Susquehanna - The subject of a borough building is again agitated. AND Charles Ball is still seriously ill with typhoid fever. AND The widow of the late Michael Hines of the Oakland side will receive $2,000 from the Modern Woodmen. Michael Hines sustained fatal injuries in the Erie shops, while at work with a hydraulic jack.


Rush - In 1865 there were 12 schools in Rush Township; in 1901 there are 44. The tax levy in 1865, 3 mills; in 1901, 3 mills-and one mill building tax. Average cost per month, per pupil in 1865, 65 cents and in 1901, $1.87.
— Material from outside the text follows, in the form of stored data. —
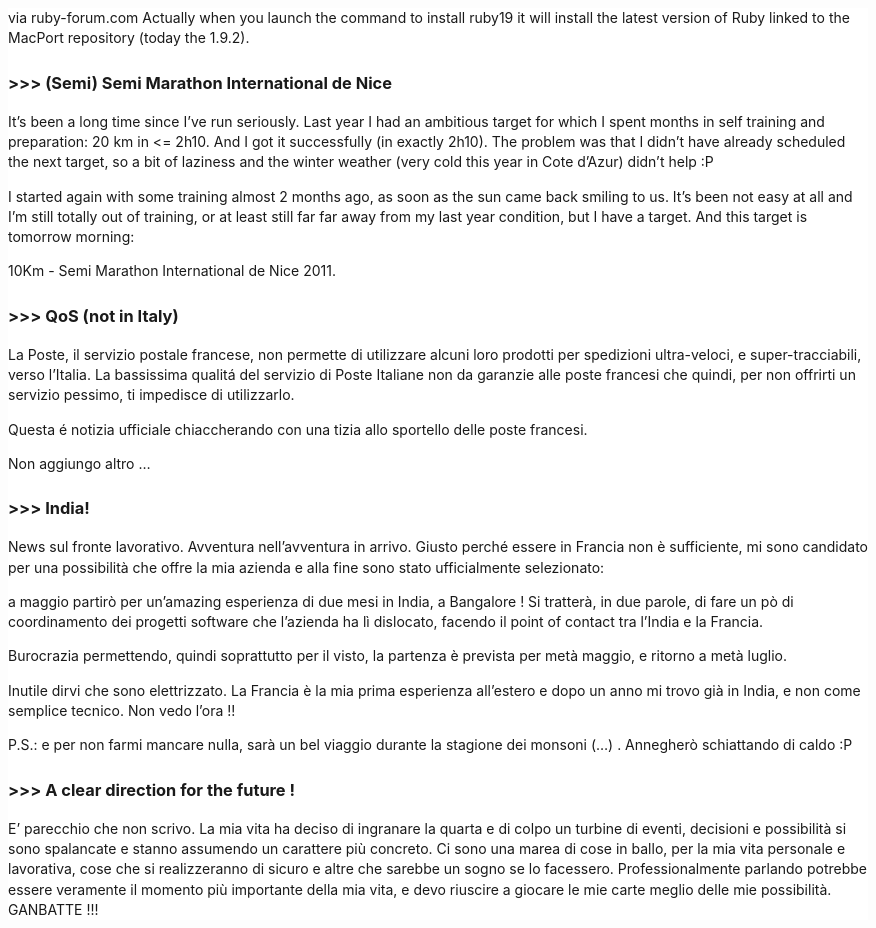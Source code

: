 
 

via ruby-forum.com
Actually when you launch the command to install ruby19 it will install the latest version of Ruby linked to the MacPort repository (today the 1.9.2).

### >>> (Semi) Semi Marathon International de Nice
It’s been a long time since I’ve run seriously. Last year I had an ambitious target for which I spent months in self training and preparation: 20 km in <= 2h10. And I got it successfully (in exactly 2h10). The problem was that I didn’t have already scheduled the next target, so a bit of laziness and the winter weather (very cold this year in Cote d’Azur) didn’t help :P

I started again with some training almost 2 months ago, as soon as the sun came back smiling to us. It’s been not easy at all and I’m  still totally out of training, or at least still far far away from my last year condition, but I have a target. And this target is tomorrow morning:

10Km - Semi Marathon International de Nice 2011.

### >>> QoS (not in Italy)
La Poste, il servizio postale francese, non permette di utilizzare alcuni loro prodotti per spedizioni ultra-veloci, e super-tracciabili, verso l’Italia. La bassissima qualitá del servizio di Poste Italiane non da garanzie alle poste francesi che quindi, per non offrirti un servizio pessimo, ti impedisce di utilizzarlo.

Questa é notizia ufficiale chiaccherando con una tizia allo sportello delle poste francesi.

Non aggiungo altro …

### >>> India!
News sul fronte lavorativo. Avventura nell’avventura in arrivo. Giusto perché essere in Francia non è sufficiente, mi sono candidato per una possibilità che offre la mia azienda e alla fine sono stato ufficialmente selezionato:

a maggio partirò per un’amazing esperienza di due mesi in India, a Bangalore ! Si tratterà, in due parole, di fare un pò di coordinamento dei progetti software che l’azienda ha lì dislocato, facendo il point of contact tra l’India e la Francia.

Burocrazia permettendo, quindi soprattutto per il visto, la partenza è prevista per metà maggio, e ritorno a metà luglio.

Inutile dirvi che sono elettrizzato. La Francia è la mia prima esperienza all’estero e dopo un anno mi trovo già in India, e non come semplice tecnico. Non vedo l’ora !!

P.S.: e per non farmi mancare nulla, sarà un bel viaggio durante la stagione dei monsoni (…) . Annegherò schiattando di caldo :P

### >>> A clear direction for the future !
E’ parecchio che non scrivo. La mia vita ha deciso di ingranare la quarta e di colpo un turbine di eventi, decisioni e possibilità si sono spalancate e stanno assumendo un carattere più concreto. Ci sono una marea di cose in ballo, per la mia vita personale e lavorativa, cose che si realizzeranno di sicuro e altre che sarebbe un sogno se lo facessero. Professionalmente parlando potrebbe essere veramente il momento più importante della mia vita, e devo riuscire a giocare le mie carte meglio delle mie possibilità. GANBATTE !!!

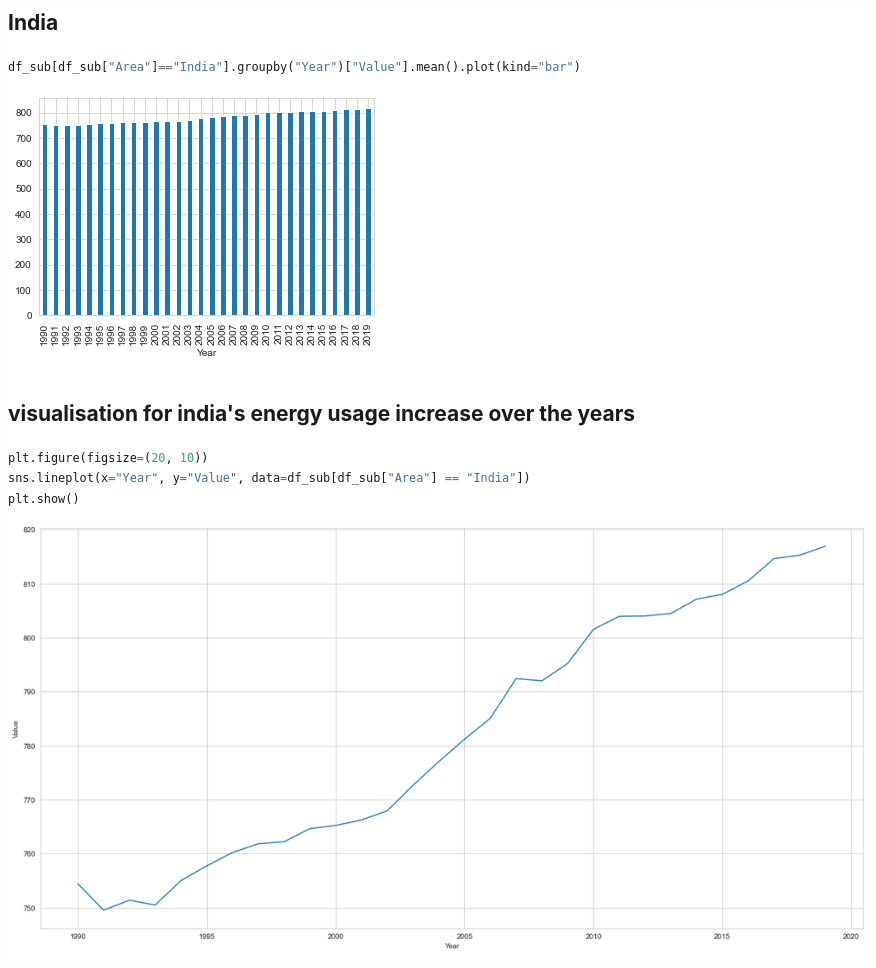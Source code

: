 ## **India**
```python
df_sub[df_sub["Area"]=="India"].groupby("Year")["Value"].mean().plot(kind="bar")
```

![image](i.png)

## **visualisation for india's energy usage increase over the years**

```python
plt.figure(figsize=(20, 10))
sns.lineplot(x="Year", y="Value", data=df_sub[df_sub["Area"] == "India"])
plt.show()
```
![image](i2.png)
News Brief - Anna, daughter of the late Joseph Drinker, died at Edgemont, Pa., Feb. 25, 1903, after living the life of a recluse for 13 years. Her age was 76 years. Her father was the owner of a great tract of land in Susquehanna county, known as the "Drinker Tract," and lived for a long time in a big house on South Main St., Montrose. Joseph Drinker, a brother of Anna, shot W.H. Cooper, the banker, several years ago at Montrose, after brooding over fancies as to the way he thought Cooper had handled Anna's estate. Drinker was tried for murder and the jury rendered a verdict of insanity. Drinker was sent to an asylum and died there about six years ago. Anna had the body taken to Rockdale, Pa., where her own body now rests. She was a gifted writer and many of her poems were published under nom de plume of "Edith May." The greater portion of her life, however, was spent in an asylum.